WHAT YOU SHOULD DO: Scan the lines below; pull out those with "center".

DATASET ENTRIES:
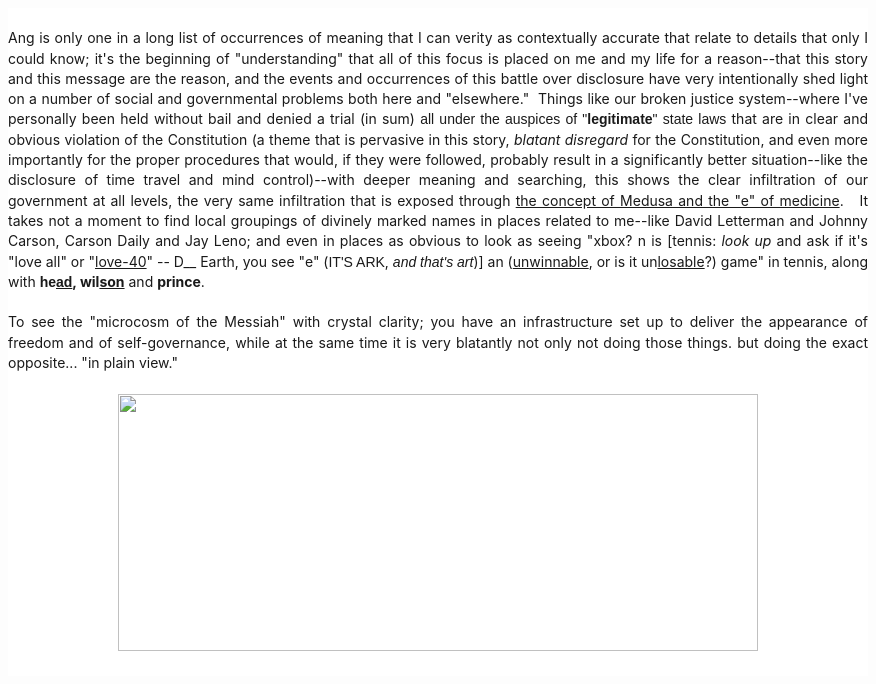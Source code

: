<div style="text-align: justify;">&nbsp;</div>

<div style="text-align: justify;">Ang is only one in a long list of occurrences of meaning that I can verity as contextually accurate that relate to details that only I could know; it&#39;s the beginning of &quot;understanding&quot; that all of this focus is placed on me and my life for a reason--that this story and this message are the reason, and the events and occurrences of this battle over disclosure have very intentionally shed light on a number of social and governmental problems both here and &quot;elsewhere.&quot;&nbsp; Things like our broken justice system--where I&#39;ve personally been held without bail and denied a trial (in sum) <span style="font-family: &quot;comic sans ms&quot; , sans-serif;">all under the auspices of &quot;<b>legitimate</b>&quot; state laws</span> that are in clear and obvious violation of the Constitution (a theme that is pervasive in this story, <i>blatant disregard</i> for the Constitution, and even more importantly for the proper procedures that would, if they were followed, probably result in a significantly better situation--like the disclosure of time travel and mind control)--with deeper meaning and searching, this shows the clear infiltration of our government at all levels, the very same infiltration that is exposed through <a href="http://eve.s.lamc.la/" target="_blank">the concept of Medusa and the &quot;e&quot; of medicine</a>.&nbsp; &nbsp;It takes not a moment to find local groupings of divinely marked names in places related to me--like David Letterman and Johnny Carson, Carson Daily and Jay Leno; and even in places as obvious to look as seeing &quot;xbox? n is [tennis: <i>look up</i> and ask if it&#39;s &quot;love all&quot; or &quot;<a href="./CURSOR.html" target="_blank">love-40</a>&quot; -- D__ Earth, you see &quot;e&quot; (<span style="font-family: &quot;arial black&quot; , sans-serif;">IT&#39;S ARK</span>, <i><span style="font-family: &quot;comic sans ms&quot; , sans-serif;">and that&#39;s art</span></i>)] an (<a href="https://en.wikipedia.org/wiki/Kobayashi_Maru" target="_blank">unwinnable</a>, or is it un<a href="https://www.google.com/search?q=simultaneously+made+and+broken&amp;rlz=1CALEAH_enUS778US779&amp;oq=simultaneously+made+and+broken&amp;aqs=chrome..69i57.3459j1j7&amp;sourceid=chrome&amp;ie=UTF-8" target="_blank">losable</a>?) game&quot; in tennis, along with <b><span style="font-family: &quot;comic sans ms&quot; , sans-serif;">he<u>ad</u></span>, wil<u>son</u></b>&nbsp;and <b>prince</b>.</div>

<div style="text-align: justify;">&nbsp;</div>

<div style="text-align: justify;">To see the &quot;microcosm of the Messiah&quot; with crystal clarity; you have an infrastructure set up to deliver the appearance of freedom and of self-governance, while at the same time it is very blatantly not only not doing those things. but doing the exact opposite... &quot;in plain view.&quot;</div>

<div style="text-align: justify;">&nbsp;</div>
</div>

<div style="text-align: center;"><a href="http://amen.s.lamc.la/"><img alt="" border="0" height="257" id="BLOGGER_PHOTO_ID_6520624850873602546" src="https://4.bp.blogspot.com/-hyQVFqTz_FI/Wn3pwQ3n0fI/AAAAAAAAP-g/GFmCmPij3L8vV18FjoJHi6B9eI3Z47bzQCK4BGAYYCw/s640/image-779210.png" width="640" /></a></div>

<div style="text-align: center;">&nbsp;</div>

<div style="text-align: center;">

EXERCISE RESPONSE:
<div style="text-align: center;"><a href="http://amen.s.lamc.la/"><img alt="" border="0" height="257" id="BLOGGER_PHOTO_ID_6520624850873602546" src="https://4.bp.blogspot.com/-hyQVFqTz_FI/Wn3pwQ3n0fI/AAAAAAAAP-g/GFmCmPij3L8vV18FjoJHi6B9eI3Z47bzQCK4BGAYYCw/s640/image-779210.png" width="640" /></a></div>
<div style="text-align: center;">&nbsp;</div>
<div style="text-align: center;">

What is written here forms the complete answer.